Although the Gap Fire has all but come to a close, officials are still dealing with the aftermath. Lieutenant Governor John Garamendi addressed the issues related to mitigation of the damage caused by the fire in a press conference today at Santa Barbara County Fire Station 11 in Goleta. Joined by Goleta Mayor Michael Bennett, County 1st District Supervisor Salud Carbajal, and Michael Harris, director of the County Office of Emergency Services, Garamendi discussed the need to assess the funding needs caused by fire damage now, before disaster strikes again. “As [the Gap Fire] enters its final days, we need to look to the future. We’re looking at an extremely expensive fire season,” he said, saying that the state has already spent over $100 million on recent fires. Pointing to the impasse currently faced by the state over its budget, he said decisive action needs to be taken in order to prepare for more fires and aftermath cleanup efforts, calling upon the federal government to support California in its fight against wildfires.
One of the problems often faced when wilderness areas are denuded by wildfire is flooding. Pointing to a map of the area burned by the Gap Fire-showing that although most of the fire occurred on federal land, most of the watersheds below the mountains contain residences-Harris stated that the federal government has a responsibility to help mitigate the impacts of the fire upon areas that could potentially be flooded when rain comes. As the Forest Service usually submits a Burned Area Emergency Response (BAER) report after a major fire, Garamendi called for the federal government to include in its report an assessment of affected areas outside the federal boundary. “The rains this winter will cause problems,” he said. “Even in the most remote forests, there are downstream effects that need to be taken into account.”
“We can’t do it alone,” said Bennett of funding mitigation efforts. “We need the assistance of the county, and most importantly, we need the assistance of the federal government and the president of the United States.” As President George W. Bush toured wildfires statewide from a helicopter with Governor Arnold Schwarzenegger today, local leaders called for federal assistance. “We’re scared to death that if we don’t get the mitigation funds we need, we may face another disaster with the flooding,” said Carbajal, thanking the Lieutenant Governor for his support.
Aside from identifying the need for federal support in the coming months, Garamendi was also adamant that residents be prepared for other evacuations related to fires and flooding. “You need to be prepared to evacuate,” he said. “Think ahead and think of what you want to take. The fire season is not over, so make sure you have enough insurance to cover your home.” Having served as the state’s insurance commissioner, he encouraged Goleta residents, none of whom live in a flood zone, to purchase what he said is relatively inexpensive flood insurance. Floods, he said, are typically not covered by homeowner or fire insurance.

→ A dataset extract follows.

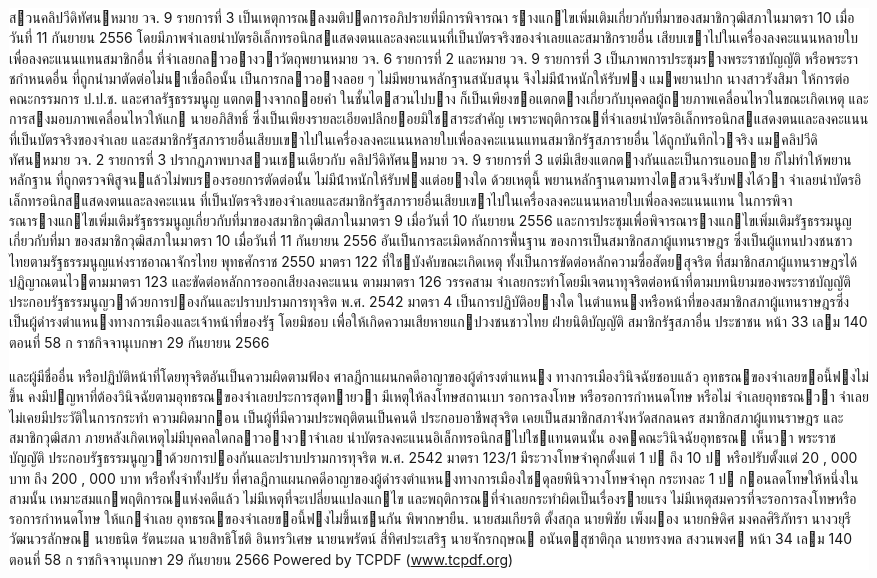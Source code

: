 สวนคลิปวีดิทัศนหมาย วจ. 9 รายการที่ 3 เป็นเหตุการณลงมติปดการอภิปรายที่มีการพิจารณา รางแกไขเพิ่มเติมเกี่ยวกับที่มาของสมาชิกวุฒิสภาในมาตรา 10 เมื่อวันที่ 11 กันยายน 2556 โดยมีภาพจําเลยนําบัตรอิเล็กทรอนิกสแสดงตนและลงคะแนนที่เป็นบัตรจริงของจําเลยและสมาชิกรายอื่น เสียบเขาไปในเครื่องลงคะแนนหลายใบเพื่อลงคะแนนแทนสมาชิกอื่น ที่จําเลยกลาวอางวาวัตถุพยานหมาย วจ. 6 รายการที่ 2 และหมาย วจ. 9 รายการที่ 3 เป็นภาพการประชุมรางพระราชบัญญัติ หรือพระราชกําหนดอื่น ที่ถูกนํามาตัดต่อไม่นาเชื่อถือนั้น เป็นการกลาวอางลอย ๆ ไม่มีพยานหลักฐานสนับสนุน จึงไม่มีน้ําหนักให้รับฟง แมพยานปาก นางสาวรังสิมา ให้การต่อคณะกรรมการ ป.ป.ช. และศาลรัฐธรรมนูญ แตกตางจากถอยคํา ในชั้นไตสวนไปบาง ก็เป็นเพียงขอแตกตางเกี่ยวกับบุคคลผู้ถายภาพเคลื่อนไหวในขณะเกิดเหตุ และการสงมอบภาพเคลื่อนไหวให้แก นายอภิสิทธิ์ ซึ่งเป็นเพียงรายละเอียดปลีกยอยมิใชสาระสําคัญ เพราะพฤติการณที่จําเลยนําบัตรอิเล็กทรอนิกสแสดงตนและลงคะแนนที่เป็นบัตรจริงของจําเลย และสมาชิกรัฐสภารายอื่นเสียบเขาไปในเครื่องลงคะแนนหลายใบเพื่อลงคะแนนแทนสมาชิกรัฐสภารายอื่น ได้ถูกบันทึกไวจริง แมคลิปวีดิทัศนหมาย วจ. 2 รายการที่ 3 ปรากฏภาพบางสวนเชนเดียวกับ คลิปวีดิทัศนหมาย วจ. 9 รายการที่ 3 แต่มีเสียงแตกตางกันและเป็นการแอบถาย ก็ไม่ทําให้พยานหลักฐาน ที่ถูกตรวจพิสูจนแล้วไม่พบรองรอยการตัดต่อนั้น ไม่มีน้ําหนักให้รับฟงแต่อยางใด ด้วยเหตุนี้ พยานหลักฐานตามทางไตสวนจึงรับฟงได้วา จําเลยนําบัตรอิเล็กทรอนิกสแสดงตนและลงคะแนน ที่เป็นบัตรจริงของจําเลยและสมาชิกรัฐสภารายอื่นเสียบเขาไปในเครื่องลงคะแนนหลายใบเพื่อลงคะแนนแทน ในการพิจารณารางแกไขเพิ่มเติมรัฐธรรมนูญเกี่ยวกับที่มาของสมาชิกวุฒิสภาในมาตรา 9 เมื่อวันที่ 10 กันยายน 2556 และการประชุมเพื่อพิจารณารางแกไขเพิ่มเติมรัฐธรรมนูญเกี่ยวกับที่มา ของสมาชิกวุฒิสภาในมาตรา 10 เมื่อวันที่ 11 กันยายน 2556 อันเป็นการละเมิดหลักการพื้นฐาน ของการเป็นสมาชิกสภาผู้แทนราษฎร ซึ่งเป็นผู้แทนปวงชนชาวไทยตามรัฐธรรมนูญแห่งราชอาณาจักรไทย พุทธศักราช 2550 มาตรา 122 ที่ใชบังคับขณะเกิดเหตุ ทั้งเป็นการขัดต่อหลักความซื่อสัตยสุจริต ที่สมาชิกสภาผู้แทนราษฎรได้ปฏิญาณตนไวตามมาตรา 123 และขัดต่อหลักการออกเสียงลงคะแนน ตามมาตรา 126 วรรคสาม จําเลยกระทําโดยมีเจตนาทุจริตต่อหน้าที่ตามบทนิยามของพระราชบัญญัติ ประกอบรัฐธรรมนูญวาด้วยการปองกันและปราบปรามการทุจริต พ.ศ. 2542 มาตรา 4 เป็นการปฏิบัติอยางใด ในตําแหนงหรือหน้าที่ของสมาชิกสภาผู้แทนราษฎรซึ่งเป็นผู้ดํารงตําแหนงทางการเมืองและเจ้าหน้าที่ของรัฐ โดยมิชอบ เพื่อให้เกิดความเสียหายแกปวงชนชาวไทย ฝ่ายนิติบัญญัติ สมาชิกรัฐสภาอื่น ประชาชน หน้า 33 เลม 140 ตอนที่ 58 ก ราชกิจจานุเบกษา 29 กันยายน 2566

และผู้มีชื่ออื่น หรือปฏิบัติหน้าที่โดยทุจริตอันเป็นความผิดตามฟ้อง ศาลฎีกาแผนกคดีอาญาของผู้ดํารงตําแหนง ทางการเมืองวินิจฉัยชอบแล้ว อุทธรณของจําเลยขอนี้ฟงไม่ขึ้น คงมีปญหาที่ต้องวินิจฉัยตามอุทธรณของจําเลยประการสุดทายวา มีเหตุให้ลงโทษสถานเบา รอการลงโทษ หรือรอการกําหนดโทษ หรือไม่ จําเลยอุทธรณวา จําเลยไม่เคยมีประวัติในการกระทํา ความผิดมากอน เป็นผู้ที่มีความประพฤติตนเป็นคนดี ประกอบอาชีพสุจริต เคยเป็นสมาชิกสภาจังหวัดสกลนคร สมาชิกสภาผู้แทนราษฎร และสมาชิกวุฒิสภา ภายหลังเกิดเหตุไม่มีบุคคลใดกลาวอางวาจําเลย นําบัตรลงคะแนนอิเล็กทรอนิกสไปใชแทนตนนั้น องคคณะวินิจฉัยอุทธรณ เห็นวา พระราชบัญญัติ ประกอบรัฐธรรมนูญวาด้วยการปองกันและปราบปรามการทุจริต พ.ศ. 2542 มาตรา 123/1 มีระวางโทษจําคุกตั้งแต่ 1 ป ถึง 10 ป หรือปรับตั้งแต่ 20 , 000 บาท ถึง 200 , 000 บาท หรือทั้งจําทั้งปรับ ที่ศาลฎีกาแผนกคดีอาญาของผู้ดํารงตําแหนงทางการเมืองใชดุลยพินิจวางโทษจําคุก กระทงละ 1 ป กอนลดโทษให้หนึ่งในสามนั้น เหมาะสมแกพฤติการณแห่งคดีแล้ว ไม่มีเหตุที่จะเปลี่ยนแปลงแกไข และพฤติการณที่จําเลยกระทําผิดเป็นเรื่องรายแรง ไม่มีเหตุสมควรที่จะรอการลงโทษหรือรอการกําหนดโทษ ให้แกจําเลย อุทธรณของจําเลยขอนี้ฟงไม่ขึ้นเชนกัน พิพากษายืน. นายสมเกียรติ ตั้งสกุล นายพิชัย เพ็งผอง นายกษิดิศ มงคลศิริภัทรา นางวยุรี วัฒนวรลักษณ นายธนิต รัตนะผล นายสิทธิโชติ อินทรวิเศษ นายนพรัตน์ สี่ทิศประเสริฐ นายจักรกฤษณ อนันตสุชาติกุล นายทรงพล สงวนพงศ หน้า 34 เลม 140 ตอนที่ 58 ก ราชกิจจานุเบกษา 29 กันยายน 2566 Powered by TCPDF (www.tcpdf.org)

Speaking to a few of the possible causes of this early fire season, which-with more than 2,000 fires recorded to date-he called the earliest and the worst one to date, Garamendi said that the state has established a clear policy on reducing the carbon dioxide emissions linked to global climate change. “We know that climate change will change the flora of the state, and that is likely to increase fire risk,” he said. “We have to adapt, and that is going to take wisdom, programs and policies, and money.” He also noted that the dry spring season and statewide water shortage was a major contribution to the early initiation of this year’s fire season. “We’re going to need a water delivery system in the [Sacramento] Delta to get more water from Northern California down south. This peripheral canal, known as the Delta Fix, will require federal funding.”